Os planos orçamentais da Comissão Europeia para os próximos sete anos, apresentados no dia 26 de maio, geram sensações contraditórias. Por um lado, entre Quadro Financeiro Plurianual e Plano de Recuperação do COVID-19, o envelope financeiro ascende a 1,85 bilhões de euros, o que representa uma melhoria global assinalável face ao que era anteriormente estimado. Por outro, num conjunto significativo de áreas, não é possível descortinar os meios com os quais o executivo de von der Leyen pretende concretizar as suas ambições.
Entre os compromissos mais firmes está um plano especifico para a área da Saúde, destinado a melhorar a resposta em termos de medicamentos, equipamento e conhecimento, para fazer face a esta pandemia e preparar futuras crises. Ascende a 9,4 mil milhões de euros, um valor 23 vezes superior ao que a Comissão tinha no orçamento europeu de 2014-20.
Igualmente decidida – e inovadora – é a proposta da Comissão de ir aos mercados, oferecendo os seus próprios orçamentos como garantia, para recolher até 750 mil milhões de euros para apoiar os estados-membros no período de recuperação. Isto, sendo que, deste valor, 500 milhões serão entregues a fundo perdido. É uma medida que ainda terá de passar pelo crivo do Conselho Europeu, sendo conhecidas as objeções do chamado grupo dos países frugais, mas poucos duvidarão de que se trata de um passo necessário e no bom sentido.
As coisas ficam menos claras quando entramos nos pilares estratégicos desta Comissão, que a própria continua a assumir como motores para a sustentabilidade e competitividade futura da economia Europeia. O Green Deal, com ênfase na transição para energias verdes. A transição digital. A modernização da Indústria. Nestas áreas, as ambições estão lá. Já as linhas diretas para as financiar, nomeadamente por via dos imprescindíveis investimentos na investigação cientifica, que possibilitará os saltos tecnológicos necessários, são mais difusas ou aparentemente inexistentes. Aqui, o Parlamento Europeu terá ainda uma palavra forte a dizer.

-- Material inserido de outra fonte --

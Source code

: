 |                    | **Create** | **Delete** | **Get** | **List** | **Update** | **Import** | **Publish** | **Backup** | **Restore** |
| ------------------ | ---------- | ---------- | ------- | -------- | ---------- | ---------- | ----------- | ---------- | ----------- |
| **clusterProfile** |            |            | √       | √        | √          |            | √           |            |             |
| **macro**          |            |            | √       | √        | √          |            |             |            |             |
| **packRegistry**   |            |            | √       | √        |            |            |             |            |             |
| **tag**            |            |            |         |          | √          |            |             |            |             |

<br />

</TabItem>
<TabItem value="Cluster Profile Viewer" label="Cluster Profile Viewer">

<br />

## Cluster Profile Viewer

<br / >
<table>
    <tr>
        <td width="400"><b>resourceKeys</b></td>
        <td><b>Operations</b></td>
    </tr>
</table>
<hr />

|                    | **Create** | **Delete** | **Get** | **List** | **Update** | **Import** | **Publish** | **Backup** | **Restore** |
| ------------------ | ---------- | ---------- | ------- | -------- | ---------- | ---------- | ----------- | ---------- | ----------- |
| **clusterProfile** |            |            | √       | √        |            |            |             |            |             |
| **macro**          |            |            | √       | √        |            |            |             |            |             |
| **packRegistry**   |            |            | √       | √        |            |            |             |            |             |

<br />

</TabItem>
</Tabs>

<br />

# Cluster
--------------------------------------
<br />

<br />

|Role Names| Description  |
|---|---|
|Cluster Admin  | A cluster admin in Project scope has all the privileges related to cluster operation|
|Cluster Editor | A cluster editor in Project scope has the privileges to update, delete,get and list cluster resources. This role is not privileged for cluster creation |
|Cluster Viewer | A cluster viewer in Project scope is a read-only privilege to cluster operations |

É verdade, mais uma vez, que o programa-quadro da Ciência, o Horizonte Europa, tem um reforço previsto, comparado com a proposta inicial 2018, de cerca de onze mil milhões de euros, para um total de 94 mil milhões. Um acréscimo justificado sobretudo pela iniciativa “Next Generation Europe” (Plano de Recuperação). Mas esperava-se uma melhor concretização, traduzida em verbas específicas, do papel transversal da ciência e inovação em todas as grandes opções estratégicas da União.
Há ainda áreas claramente deficitárias, sobretudo tendo em vista esse objetivo de preparar a “próxima geração” europeia, como a Cultura e a Educação. O pequeno aumento do Programa Erasmus é um dos dececionantes exemplos, entre muitos outros.

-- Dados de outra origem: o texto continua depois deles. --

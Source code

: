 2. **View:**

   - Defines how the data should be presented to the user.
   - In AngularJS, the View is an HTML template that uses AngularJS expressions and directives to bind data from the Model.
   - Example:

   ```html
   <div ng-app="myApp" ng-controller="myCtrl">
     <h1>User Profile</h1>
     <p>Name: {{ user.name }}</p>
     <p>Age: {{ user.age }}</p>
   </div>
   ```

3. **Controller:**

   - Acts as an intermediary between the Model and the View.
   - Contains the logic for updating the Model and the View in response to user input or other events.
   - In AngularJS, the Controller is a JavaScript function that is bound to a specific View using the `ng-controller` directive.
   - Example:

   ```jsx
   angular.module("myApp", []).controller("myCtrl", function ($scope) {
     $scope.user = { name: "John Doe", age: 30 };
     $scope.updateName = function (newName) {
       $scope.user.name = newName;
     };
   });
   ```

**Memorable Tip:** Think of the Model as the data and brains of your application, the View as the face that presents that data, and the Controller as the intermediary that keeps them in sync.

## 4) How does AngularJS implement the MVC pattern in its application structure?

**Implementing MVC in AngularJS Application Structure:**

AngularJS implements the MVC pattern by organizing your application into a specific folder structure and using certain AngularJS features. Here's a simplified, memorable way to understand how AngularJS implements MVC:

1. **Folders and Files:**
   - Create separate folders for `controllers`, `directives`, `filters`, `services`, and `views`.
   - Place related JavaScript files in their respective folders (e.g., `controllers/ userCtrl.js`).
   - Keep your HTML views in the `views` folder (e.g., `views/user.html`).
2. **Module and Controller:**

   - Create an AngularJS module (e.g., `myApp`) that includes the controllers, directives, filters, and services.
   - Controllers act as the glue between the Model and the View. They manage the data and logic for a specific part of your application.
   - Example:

A Comissão parece acreditar que os próprios estados-membros irão assegurar esses investimentos, aproveitando o embalo do dinheiro que agora lhes será colocado nas mãos. E isso talvez seja verdade para alguns. A Alemanha, por exemplo, acaba de anunciar um envelope adicional de 10 mil milhões para investir no chamado Triângulo do Conhecimento: Inovação, Investigação e Educação. Mas esperar que todos os países o façam, com verbas das quais poderão dispor com grande latitude, é uma opção arriscada, que poderá eternizar ou acentuar as atuais assimetrias.

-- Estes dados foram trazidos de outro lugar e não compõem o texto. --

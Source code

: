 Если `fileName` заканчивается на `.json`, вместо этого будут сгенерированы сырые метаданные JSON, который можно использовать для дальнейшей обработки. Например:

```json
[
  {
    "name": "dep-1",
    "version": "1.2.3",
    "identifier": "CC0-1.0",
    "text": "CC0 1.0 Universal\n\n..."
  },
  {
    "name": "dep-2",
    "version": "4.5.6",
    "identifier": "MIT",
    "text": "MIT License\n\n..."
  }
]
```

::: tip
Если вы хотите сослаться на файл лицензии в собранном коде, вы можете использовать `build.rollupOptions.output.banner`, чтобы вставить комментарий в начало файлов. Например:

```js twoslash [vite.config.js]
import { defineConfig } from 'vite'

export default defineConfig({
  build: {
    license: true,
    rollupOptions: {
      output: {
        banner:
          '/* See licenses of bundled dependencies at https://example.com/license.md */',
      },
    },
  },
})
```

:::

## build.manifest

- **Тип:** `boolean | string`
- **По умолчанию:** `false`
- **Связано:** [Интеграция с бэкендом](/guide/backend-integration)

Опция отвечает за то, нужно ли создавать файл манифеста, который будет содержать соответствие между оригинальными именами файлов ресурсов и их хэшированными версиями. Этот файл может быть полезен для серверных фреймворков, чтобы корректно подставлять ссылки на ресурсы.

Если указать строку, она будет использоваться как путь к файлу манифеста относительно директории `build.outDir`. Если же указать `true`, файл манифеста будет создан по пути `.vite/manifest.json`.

Isso conduz-me ao caso português. Os 26,3 mil milhões de euros atribuíveis ao país – 15 mil milhões dos quais a fundo perdido – são, a todos os níveis, uma excelente notícia. Até porque serão ainda complementados pelo orçamento regular da União Europeia. Não é exagero dizer que a Europa nunca nos deu tanto, nem tanta flexibilidade para o utilizar. O atual governo tem, por isso, condições únicas para ultrapassar esta crise e lançar as bases para o futuro sustentável de Portugal. É muito importante que atue sem esquecer as euforias e desvarios de um passado recente, que nos conduziram a uma dolorosa e humilhante intervenção externa.